De fato, os cases de sucesso apresentados mostravam que não só é possível como é interessante aos clubes desenvolverem as suas categorias femininas. A Ferroviária, por exemplo, já possui patrocinadores específicos para o feminino, que enxergam a oportunidade de atingir um público diferente do que conseguiriam com o patrocínio à equipe masculina. O Centro Olímpico por sua vez segue batendo recordes de público nas suas peneiras, as quais nos últimos anos passaram a ser mensais e recebem por volta de 180 meninas em cada edição.

Com mais meninas interessadas e com um modelo de formação estruturado e de excelência, a “mágica” aconteceu. Não é à toa que, desde o ano passado, o São Paulo Futebol Clube resolveu fazer uma parceria com o Centro Olímpico para disputar competições femininas com a camisa do tricolor – já foram quatro torneios e quatro títulos.

As velhas desculpinhas de que não existe interesse por parte de empresas patrocinadoras ou de que não há meninas suficientes interessadas para compor um elenco competitivo já não cabem mais. E também não vale mais dizer que não existe um calendário organizado de torneios – no guarda-chuva da Federação, além do Paulista principal, há dois anos já são disputados o sub-17 e o sub-14 e com a presença dos chamados “clubes de camisa” como Santos e São Paulo. Esse último, inclusive, acabou de ser bicampeão do sub-17 no último domingo.

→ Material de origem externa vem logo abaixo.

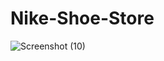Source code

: # Nike-Shoe-Store
![Screenshot (10)](https://user-images.githubusercontent.com/102684748/174500163-f7b98ce7-3203-442b-b03b-486928bdf7be.png)
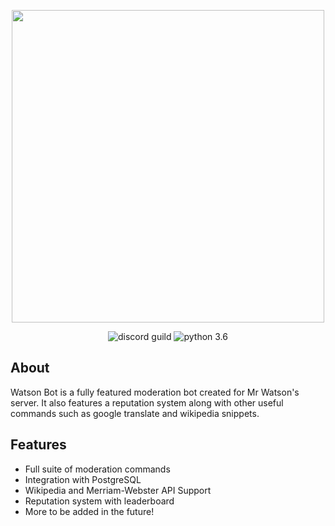 <div align="center">
    <p><img src="https://i.imgur.com/W043mAn.png" width=500/></p>
    <p>
        <img src="https://discordapp.com/api/guilds/666294363696922639/embed.png" alt="discord guild" />
        <img src="https://img.shields.io/badge/python-3.6-brightgreen.svg" alt="python 3.6" />
    </p>
</div>

## About
Watson Bot is a fully featured moderation bot created for Mr Watson's server. It also features a reputation system along with other useful commands such as google translate and wikipedia snippets.

## Features
 - Full suite of moderation commands
 - Integration with PostgreSQL
 - Wikipedia and Merriam-Webster API Support
 - Reputation system with leaderboard
 - More to be added in the future!
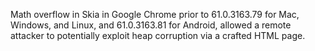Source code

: Math overflow in Skia in Google Chrome prior to 61.0.3163.79 for Mac, Windows, and Linux, and 61.0.3163.81 for Android, allowed a remote attacker to potentially exploit heap corruption via a crafted HTML page.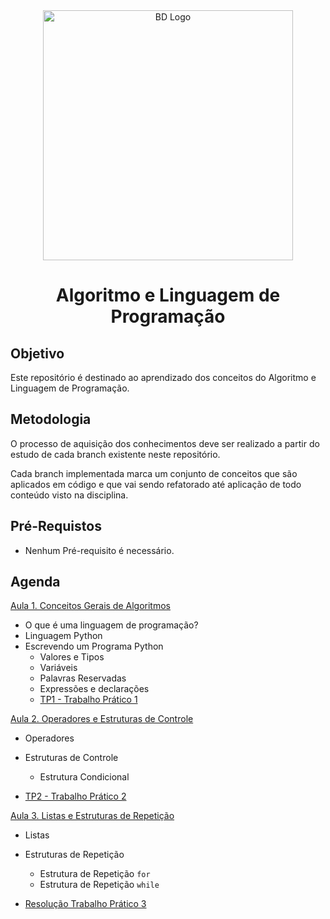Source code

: <div  align="center">
    <img width="400"
        alt="BD Logo"
        src="https://blog.geekhunter.com.br/wp-content/uploads/2022/02/linguagem-python-1024x579-1.jpg"
      />
    <h1> Algoritmo e Linguagem de Programação </h1>
</div>

## Objetivo

Este repositório é destinado ao aprendizado dos conceitos do Algoritmo e Linguagem de Programação.

## Metodologia

O processo de aquisição dos conhecimentos deve ser realizado a partir do estudo de cada branch existente neste repositório.

Cada branch implementada marca um conjunto de conceitos que são aplicados em código e que vai sendo refatorado até aplicação de todo conteúdo visto na disciplina.

## Pré-Requistos 

- Nenhum Pré-requisito é necessário.

## Agenda

<a href="https://github.com/placidoneto/programacao-computadores-lecture/tree/aula01-conceitosdalinguagem-lecture00"> Aula 1. Conceitos Gerais de Algoritmos</a>

- O que é uma linguagem de programação?
- Linguagem Python
- Escrevendo um Programa Python
  - Valores e Tipos
  - Variáveis
  - Palavras Reservadas
  - Expressões e declarações
  - [TP1 - Trabalho Prático 1](https://github.com/placidoneto/programacao-computadores-lecture/blob/aula01-conceitosdalinguagem-lecture00/lecture00/tp1.md) 
  

<a href="https://github.com/placidoneto/programacao-computadores-lecture/tree/aula02-condicionais"> Aula 2. Operadores e Estruturas de Controle</a>

- Operadores
- Estruturas de Controle
  - Estrutura Condicional

- [TP2 - Trabalho Prático 2](https://github.com/placidoneto/programacao-computadores-lecture/blob/aula02-condicionais/tp2.md)

<a href="https://github.com/placidoneto/programacao-computadores-lecture/tree/aula03-estruturas-repeticao">Aula 3. Listas e Estruturas de Repetição</a>

- Listas
- Estruturas de Repetição
  - Estrutura de Repetição `for`
  - Estrutura de Repetição `while`

- [Resolução Trabalho Prático 3](https://github.com/placidoneto/programacao-computadores-lecture/blob/aula03-estruturas-repeticao/aula03/resolucao.md)
  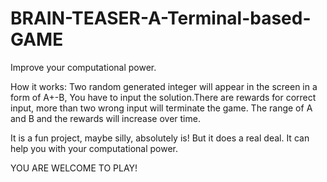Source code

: # BRAIN-TEASER-A-Terminal-based-GAME
Improve your computational power. 

How it works:
Two random generated integer will appear in the screen in a form of A+-B, You have to input the solution.There are rewards for correct input, more than two wrong input will terminate the game.
The range of A and B and the rewards will increase over time.

It is a fun project, maybe silly, absolutely is! But it does a real deal. It can help you with your computational power. 


YOU ARE WELCOME TO PLAY!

Pra mim, o maior desafio é aquele que todos nós já conhecemos: o despreparo e a incompetência dos clubes brasileiros pra fazer qualquer coisa que saia minimamente do padrão de “trabalho” já constituído. O problema não é fazer o feminino, o problema é ter que pedir ao velho para fazer algo novo, o problema é o medo de quem já acha que sabe tudo, ter agora que lidar com o desconhecido, mesmo não sendo necessária nenhuma formula mágica. Mas, como o próprio Diretor de Planejamento e Desenvolvimento da Ferroviária, Roberto Braga citou na segunda-feira, “trabalhar dá trabalho”, né?

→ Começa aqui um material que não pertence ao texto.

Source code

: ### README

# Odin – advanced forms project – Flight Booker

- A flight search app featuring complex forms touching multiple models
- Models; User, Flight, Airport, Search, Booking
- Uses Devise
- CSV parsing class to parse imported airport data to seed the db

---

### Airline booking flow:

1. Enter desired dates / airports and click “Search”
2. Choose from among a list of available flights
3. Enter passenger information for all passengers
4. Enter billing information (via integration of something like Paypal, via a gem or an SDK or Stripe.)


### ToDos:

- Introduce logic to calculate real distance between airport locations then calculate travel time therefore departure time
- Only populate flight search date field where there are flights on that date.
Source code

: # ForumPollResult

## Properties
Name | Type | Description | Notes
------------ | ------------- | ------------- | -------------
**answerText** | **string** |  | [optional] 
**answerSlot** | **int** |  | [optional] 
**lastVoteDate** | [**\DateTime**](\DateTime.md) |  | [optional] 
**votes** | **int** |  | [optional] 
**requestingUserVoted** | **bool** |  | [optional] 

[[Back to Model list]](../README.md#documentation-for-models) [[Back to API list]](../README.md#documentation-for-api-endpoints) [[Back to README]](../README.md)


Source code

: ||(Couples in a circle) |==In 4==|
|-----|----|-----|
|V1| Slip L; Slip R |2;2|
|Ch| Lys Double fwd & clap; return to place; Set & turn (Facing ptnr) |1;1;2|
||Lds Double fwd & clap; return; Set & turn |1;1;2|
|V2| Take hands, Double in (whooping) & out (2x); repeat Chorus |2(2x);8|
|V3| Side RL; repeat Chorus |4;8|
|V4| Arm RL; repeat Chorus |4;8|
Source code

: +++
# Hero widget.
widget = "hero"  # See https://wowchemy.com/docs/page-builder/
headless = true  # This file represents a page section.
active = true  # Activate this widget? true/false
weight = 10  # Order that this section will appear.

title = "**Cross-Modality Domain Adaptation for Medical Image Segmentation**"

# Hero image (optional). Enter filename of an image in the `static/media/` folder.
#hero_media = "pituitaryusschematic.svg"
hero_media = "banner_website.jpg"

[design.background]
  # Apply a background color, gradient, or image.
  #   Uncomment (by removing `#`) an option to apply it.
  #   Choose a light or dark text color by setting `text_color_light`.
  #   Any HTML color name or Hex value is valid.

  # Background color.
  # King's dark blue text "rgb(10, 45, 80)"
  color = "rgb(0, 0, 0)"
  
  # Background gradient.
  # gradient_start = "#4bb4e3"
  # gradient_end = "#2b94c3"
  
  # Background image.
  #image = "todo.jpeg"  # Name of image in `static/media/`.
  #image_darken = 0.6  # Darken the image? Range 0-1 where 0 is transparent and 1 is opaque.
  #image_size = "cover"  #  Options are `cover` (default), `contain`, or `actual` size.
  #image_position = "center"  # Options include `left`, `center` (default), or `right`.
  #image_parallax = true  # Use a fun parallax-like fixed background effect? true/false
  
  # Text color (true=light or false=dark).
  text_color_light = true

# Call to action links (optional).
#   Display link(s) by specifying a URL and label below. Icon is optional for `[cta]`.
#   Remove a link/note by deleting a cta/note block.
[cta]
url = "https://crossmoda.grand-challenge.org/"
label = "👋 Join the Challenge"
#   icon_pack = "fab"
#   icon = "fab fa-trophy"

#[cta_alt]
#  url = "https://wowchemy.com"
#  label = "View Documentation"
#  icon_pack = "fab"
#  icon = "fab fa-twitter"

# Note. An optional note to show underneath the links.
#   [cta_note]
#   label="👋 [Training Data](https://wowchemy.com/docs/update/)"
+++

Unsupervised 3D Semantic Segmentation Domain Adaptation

Se o futebol masculino está do jeito que está, como esperar que esses mesmos gestores consigam desenvolver uma nova modalidade, que por mais similar que seja, possui suas especificidades? Como esperar que os nossos clubes que sofrem para conseguir patrocínio para um “produto” já conhecido o consigam para um “novo produto”? Todas aquelas discussões que afloraram na época do 7x1 podem não estar mais tão em pauta, mas os problemas continuam aí.

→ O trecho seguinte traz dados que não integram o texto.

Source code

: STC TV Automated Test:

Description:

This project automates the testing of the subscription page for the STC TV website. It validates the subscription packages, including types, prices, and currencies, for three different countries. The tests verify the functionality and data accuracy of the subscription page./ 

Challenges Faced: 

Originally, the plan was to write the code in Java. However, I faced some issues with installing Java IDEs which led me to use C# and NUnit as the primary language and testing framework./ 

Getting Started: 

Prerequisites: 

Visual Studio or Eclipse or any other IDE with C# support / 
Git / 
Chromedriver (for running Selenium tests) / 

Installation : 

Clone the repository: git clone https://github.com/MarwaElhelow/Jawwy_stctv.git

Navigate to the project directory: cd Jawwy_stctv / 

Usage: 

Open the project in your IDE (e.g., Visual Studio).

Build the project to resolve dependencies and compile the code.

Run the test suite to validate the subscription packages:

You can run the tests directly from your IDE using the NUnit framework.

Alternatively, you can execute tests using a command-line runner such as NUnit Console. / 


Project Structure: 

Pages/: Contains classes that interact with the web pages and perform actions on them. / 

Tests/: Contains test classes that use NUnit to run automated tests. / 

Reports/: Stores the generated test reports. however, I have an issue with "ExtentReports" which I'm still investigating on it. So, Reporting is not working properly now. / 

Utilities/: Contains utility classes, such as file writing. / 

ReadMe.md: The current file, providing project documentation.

Infelizmente, muitas das pessoas que estão à frente dos clubes brasileiros hoje não estão acostumadas nem interessadas em botar a mão na massa. Além disso, existe uma grande falta de preparo e conhecimento sobre o universo da menina e da mulher, mas nada que não possa ser suprido com algo tão básico quanto estudar, pesquisar e se informar. Os profissionais do nosso futebol precisam sair da zona de conforto de ser a nação da bola nos pés e que acha que já sabe fazer tudo, e começar a se capacitar, se atualizar, a buscar conhecimento e inovação pra não ficarmos pra trás.

2019 está batendo à porta, e logo passará a valer a exigência da Conmebol na qual clubes que não tiverem equipes femininas serão proibidos de disputar a Libertadores masculina. Querendo ou não, será a hora de se mexer, e é aí que o futebol feminino pode emergir como uma grande oportunidade para que sejam valorizados os profissionais que de fato estão interessados em construir um esporte de excelência no nosso país. Não existem velhas soluções para novos desafios, e encará-los como oportunidade ou como problema é o que diferencia os competentes do restante.

Seminário Futebol Feminino FPF 2018
Seminário Futebol Feminino FPF 2018 Rodrigo Corsi/FPF


(
Aproveito o espaço para parabenizar a Aline Pellegrino pela organização do II Seminário de Futebol Feminino. Eventos como esse são extremamente necessários para que o conhecimento já existente sobre a modalidade seja compartilhado com aqueles que até então não faziam parte desse universo. A oportunidade para quem realmente quer aprender e se envolver está aí, cabe aos interessados saberem aproveitá-la.)